Im Reichsverband der Jüdischen Kulturbünde mit Hauptsitz in Berlin waren 112 Institute zusammengeschlossen; in den ersten Jahren gehörten ihm 2.500 aktive Künstler und weitere 70.000 Mitglieder an. Als wichtigste Ziele galten die Schaffung einer Existenzgrundlage für arbeitslose Künstler, der Aufbau eines eigenen Kulturbetriebs sowie die Selbstbehauptung angesichts einer zunehmenden Isolation. Bereits im Mai 1933 fand sich in Hamburg unter der Leitung des bisherigen Intendanten des Stadttheaters, → Leopold Sachse, eine »Gemeinschaft Jüdischer Künstler« zusammen, um die Not entlassener Kollegen zu lindern. Im Januar 1934 entstand daraus die »Jüdische Gesellschaft für Kunst und Wissenschaft«, die wiederum im August 1935 in »Jüdischer Kulturbund Hamburg« umbenannt wurde.
Eine Theaterkonzession, die Übernahme des Kulturbundes Lübeck und die enge Kooperation mit den Zweigstellen Breslau und Dresden bildeten die wesentlichen Voraussetzungen für das große Engagement und die künstlerische Qualität des Hamburger Bundes in den Bereichen Schauspiel, Tanz, konzertante Musik und Kleinkunst. Hamburg stellte neben Berlin und Köln eine der drei Theatertruppen im Reichsverband und hatte zugleich die Funktion eines Tournee-Ensembles. Die Leitung setzte sich aus einem Kuratorium (Vorsitz: → Rudolf Samson), einem Vorstand (Ferdinand Gowa, Martin Goldschmidt) und einem künstlerischen Beirat (Hans Buxbaum, → Robert Müller-Hartmann, → Kurt Löwengard) zusammen. Für die Regie zeichnete zumeist Hans Buxbaum verantwortlich, die Bühnenbilder schufen u. a. Anny Gowa, Heinz Condell und Alfred Müller. Käte Friedheim entwarf die Kostüme, Lutz Proskauer und Kurt Behrens hatten die musikalische Leitung. Das Ensemble, bestehend aus Hamburger und auswärtigen Schauspielern, darunter Julius Kobler, Ruth Festersen, Anneliese Töpfer und Fritz Melchior, fluktuierte stark; 1938 waren noch 13 Künstler im festen Engagement. Die Veranstaltungen fanden zunächst im Conventgarten, Kaiser-Wilhelm-Straße statt, gelegentlich auch im Curiohaus und im → Tempel in der Oberstraße (53). Im Januar 1938 bezog der J. das neu eröffnete Jüdische Gemeinschaftshaus in der Hartungstraße (92), also jenes Gebäude, in dem sich seit 1945 die Hamburger Kammerspiele befinden.

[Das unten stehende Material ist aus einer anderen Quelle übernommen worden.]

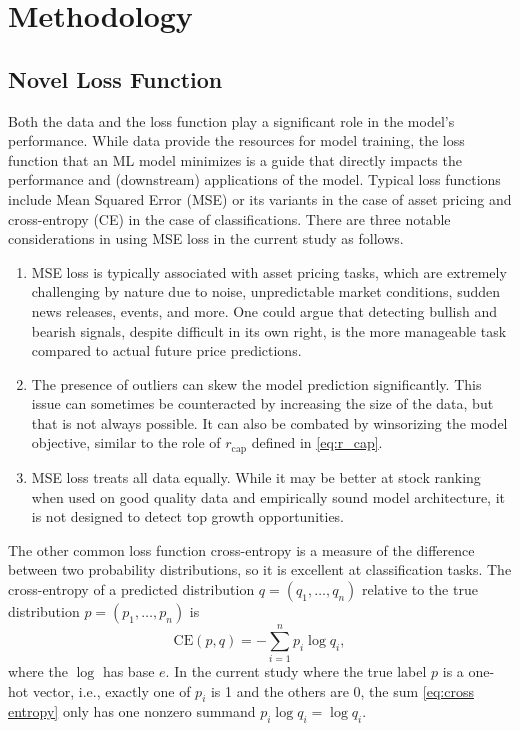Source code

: \documentclass[preprint,12pt,numafflabel,authoryear]{elsarticle}
\begin{document}
\section{Methodology}
\label{sec:Methodology}

\subsection{Novel Loss Function}
\label{sec:Novel Loss Function}

Both the data and the loss function play a significant role in the model's performance. While data provide the resources for model training, the loss function that an ML model minimizes is a guide that directly impacts the performance and (downstream) applications of the model. Typical loss functions include Mean Squared Error (MSE) or its variants in the case of asset pricing and cross-entropy (CE) in the case of classifications. There are three notable considerations in using MSE loss in the current study as follows.
\begin{enumerate}
\item MSE loss is typically associated with asset pricing tasks, which are extremely challenging by nature due to noise, unpredictable market conditions, sudden news releases, events, and more. One could argue that detecting bullish and bearish signals, despite difficult in its own right, is the more manageable task compared to actual future price predictions.
\item The presence of outliers can skew the model prediction significantly. This issue can sometimes be counteracted by increasing the size of the data, but that is not always possible. It can also be combated by winsorizing the model objective, similar to the role of $r_{\text{cap}}$ defined in \eqref{eq:r_cap}.
\item MSE loss treats all data equally. While it may be better at stock ranking when used on good quality data and empirically sound model architecture, it is not designed to detect top growth opportunities.
\end{enumerate}

The other common loss function cross-entropy \citep{shannon1948mathematical} is a measure of the difference between two probability distributions, so it is excellent at classification tasks. The cross-entropy of a predicted distribution $q=(q_1,\dots, q_n)$ relative to the true distribution $p=(p_1,\dots,p_n)$ is
\begin{equation}
\label{eq:cross entropy}
\mathrm{CE}(p, q) = -\sum_{i=1}^n p_i \log q_i,
\end{equation}
where the $\log$ has base $e$. In the current study where the true label $p$ is a one-hot vector, i.e., exactly one of $p_i$ is 1 and the others are 0, the sum \eqref{eq:cross entropy} only has one nonzero summand $p_i\log q_i=\log q_i$.
\end{document}
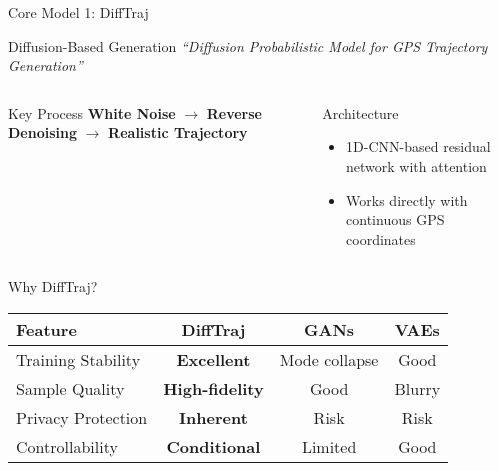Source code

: \documentclass[aspectratio=169,xcolor={dvipsnames}]{beamer}
\newcommand{\highlight}[1]{\textcolor{VUOrange}{\textbf{#1}}}
\begin{document}
\begin{frame}{Core Model 1: DiffTraj \cite{zhuDiffTrajGeneratingGPS2023}}
  \begin{block}{Diffusion-Based Generation}
    \centering
    \textit{``Diffusion Probabilistic Model for GPS Trajectory Generation''}
  \end{block}
  
  \vspace{1em}
  \begin{columns}
    \begin{column}{0.6\textwidth}
      \begin{block}{Key Process}
        \centering
        \textbf{White Noise} $\rightarrow$ \textbf{Reverse Denoising} $\rightarrow$ \textbf{Realistic Trajectory}
      \end{block}
    \end{column}
    \begin{column}{0.4\textwidth}
      \begin{block}{Architecture}
        \begin{itemize}
          \item 1D-CNN-based residual network with attention
          \item Works directly with continuous GPS coordinates
        \end{itemize}
      \end{block}
    \end{column}
  \end{columns}
\end{frame}

\begin{frame}{Why DiffTraj?}
  \begin{table}[h]
    \centering
    \begin{tabular}{lccc}
      \toprule
      \textbf{Feature} & \textbf{DiffTraj} & \textbf{GANs} & \textbf{VAEs} \\
      \midrule
      Training Stability & \highlight{Excellent} & Mode collapse & Good \\
      Sample Quality & \highlight{High-fidelity} & Good & Blurry \\
      Privacy Protection & \highlight{Inherent} & Risk & Risk \\
      Controllability & \highlight{Conditional} & Limited & Good \\
      \bottomrule
    \end{tabular}
  \end{table}
\end{frame}
\end{document}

Im Januar 1939 wurde der Hamburger Kulturbund wie alle anderen Bünde in Deutschland geschlossen. Bis zu seiner endgültigen Auflösung im September 1941 unterstand er der Berliner Zentrale. In diesen letzten Jahren wurden überwiegend Filme gezeigt, die auch in den öffentlichen Kinos zu sehen waren, zu denen die jüdische Bevölkerung keinen Zutritt mehr erhielt. Am 16. September 1941 fand die letzte Kinovorführung statt, bei der der Operettenfilm Gasparone zu sehen war.